The results agree with what we found for Dutch. High-frequency words are processed faster than low-frequency words. Interestingly, when prevalence is added, the relation becomes linear, whereas before there had been a floor effect for high-frequency words. Words with six to eight letters are responded to fastest. In addition, response times increase when the words contain more syllables, but they tend to decrease for morphologically complex words when all the other variables are taken into account. Words that are similar in sound and spelling to many other words (i.e., words with low OLD and PLD values) are responded to faster. Words were responded to more slowly when they were acquired late. Finally, there is a robust effect of word prevalence. Interestingly, the effect is strongest at the high end when all other variables have been accounted for. The effect is rather flat for words with a prevalence rate below 1.2 (which equates to a percentage known of 89%).

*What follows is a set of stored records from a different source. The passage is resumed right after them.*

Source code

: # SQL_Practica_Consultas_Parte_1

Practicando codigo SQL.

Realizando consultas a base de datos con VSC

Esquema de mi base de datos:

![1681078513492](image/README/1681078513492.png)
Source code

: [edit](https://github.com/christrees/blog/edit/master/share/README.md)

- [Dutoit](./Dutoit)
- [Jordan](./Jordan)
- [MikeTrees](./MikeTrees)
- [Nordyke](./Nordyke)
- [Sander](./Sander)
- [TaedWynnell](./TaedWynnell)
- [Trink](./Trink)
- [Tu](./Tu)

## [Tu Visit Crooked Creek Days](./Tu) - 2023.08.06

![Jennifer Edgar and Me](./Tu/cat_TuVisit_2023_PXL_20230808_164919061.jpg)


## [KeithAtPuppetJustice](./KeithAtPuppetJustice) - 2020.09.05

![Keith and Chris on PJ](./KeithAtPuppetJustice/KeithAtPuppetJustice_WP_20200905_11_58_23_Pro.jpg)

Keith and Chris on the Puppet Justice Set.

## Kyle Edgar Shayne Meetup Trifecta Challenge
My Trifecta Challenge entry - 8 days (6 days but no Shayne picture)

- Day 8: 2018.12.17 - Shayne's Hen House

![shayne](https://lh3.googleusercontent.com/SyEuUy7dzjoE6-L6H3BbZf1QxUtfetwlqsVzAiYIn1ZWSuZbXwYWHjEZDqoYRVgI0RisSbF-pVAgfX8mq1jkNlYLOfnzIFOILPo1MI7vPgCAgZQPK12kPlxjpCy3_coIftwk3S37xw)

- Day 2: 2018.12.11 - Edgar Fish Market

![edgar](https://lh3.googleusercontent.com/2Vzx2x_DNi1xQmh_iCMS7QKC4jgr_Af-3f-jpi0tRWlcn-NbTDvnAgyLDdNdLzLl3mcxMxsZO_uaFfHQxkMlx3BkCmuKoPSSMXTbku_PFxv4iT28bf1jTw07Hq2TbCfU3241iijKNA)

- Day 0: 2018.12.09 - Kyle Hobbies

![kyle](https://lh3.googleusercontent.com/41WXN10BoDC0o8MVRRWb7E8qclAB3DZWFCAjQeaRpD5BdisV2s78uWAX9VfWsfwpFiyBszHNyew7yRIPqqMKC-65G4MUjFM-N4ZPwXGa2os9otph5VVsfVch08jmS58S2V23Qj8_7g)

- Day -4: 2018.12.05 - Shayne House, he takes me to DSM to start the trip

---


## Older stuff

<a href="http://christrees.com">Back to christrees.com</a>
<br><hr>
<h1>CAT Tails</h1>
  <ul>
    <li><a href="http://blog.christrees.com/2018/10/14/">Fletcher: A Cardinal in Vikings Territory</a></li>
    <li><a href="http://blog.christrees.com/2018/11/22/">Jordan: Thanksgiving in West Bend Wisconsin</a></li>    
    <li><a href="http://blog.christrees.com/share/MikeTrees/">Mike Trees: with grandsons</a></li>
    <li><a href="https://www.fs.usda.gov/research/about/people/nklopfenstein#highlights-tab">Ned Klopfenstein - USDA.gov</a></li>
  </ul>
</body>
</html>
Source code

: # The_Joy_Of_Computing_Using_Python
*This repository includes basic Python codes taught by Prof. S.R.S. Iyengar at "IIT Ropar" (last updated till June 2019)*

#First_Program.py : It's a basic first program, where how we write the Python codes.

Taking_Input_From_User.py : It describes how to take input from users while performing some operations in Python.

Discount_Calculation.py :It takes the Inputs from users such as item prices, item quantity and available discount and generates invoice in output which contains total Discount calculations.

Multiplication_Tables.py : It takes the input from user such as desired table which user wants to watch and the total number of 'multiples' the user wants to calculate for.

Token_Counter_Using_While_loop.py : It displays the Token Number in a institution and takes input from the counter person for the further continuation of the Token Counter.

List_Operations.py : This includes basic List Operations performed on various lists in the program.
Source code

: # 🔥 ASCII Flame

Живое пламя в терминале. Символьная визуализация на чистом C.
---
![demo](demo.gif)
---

Table 5 and Fig. 4 show that the effects were very similar for word naming, but that the contribution of word prevalence was smaller than with lexical decision times (though still highly significant).
Relation to other word characteristics
Kuperman, Stadthagen-Gonzalez, and Brysbaert (2012) used a dataset from Clark and Paivio (2004) to gauge the relationship of AoA to 30+ other word features. We used the same dataset and added word prevalence to it, together with the values from ELP; the concreteness ratings of Brysbaert, Warriner, and Kuperman (2014); and the estimates of word valence, dominance, and arousal collected by Hollis, Westbury, and Lefsrud (2017). Kuperman et al. (2012) found that an eight-factor solution best fit the data. We used the same structure, but in addition allowed the factors to intercorrelate [using the fa() function from the R package psych; Revelle, 2018]. This resulted in a solution that was more straightforward to interpret. There were 907 words for which we had all measures. Table 6 shows the outcome.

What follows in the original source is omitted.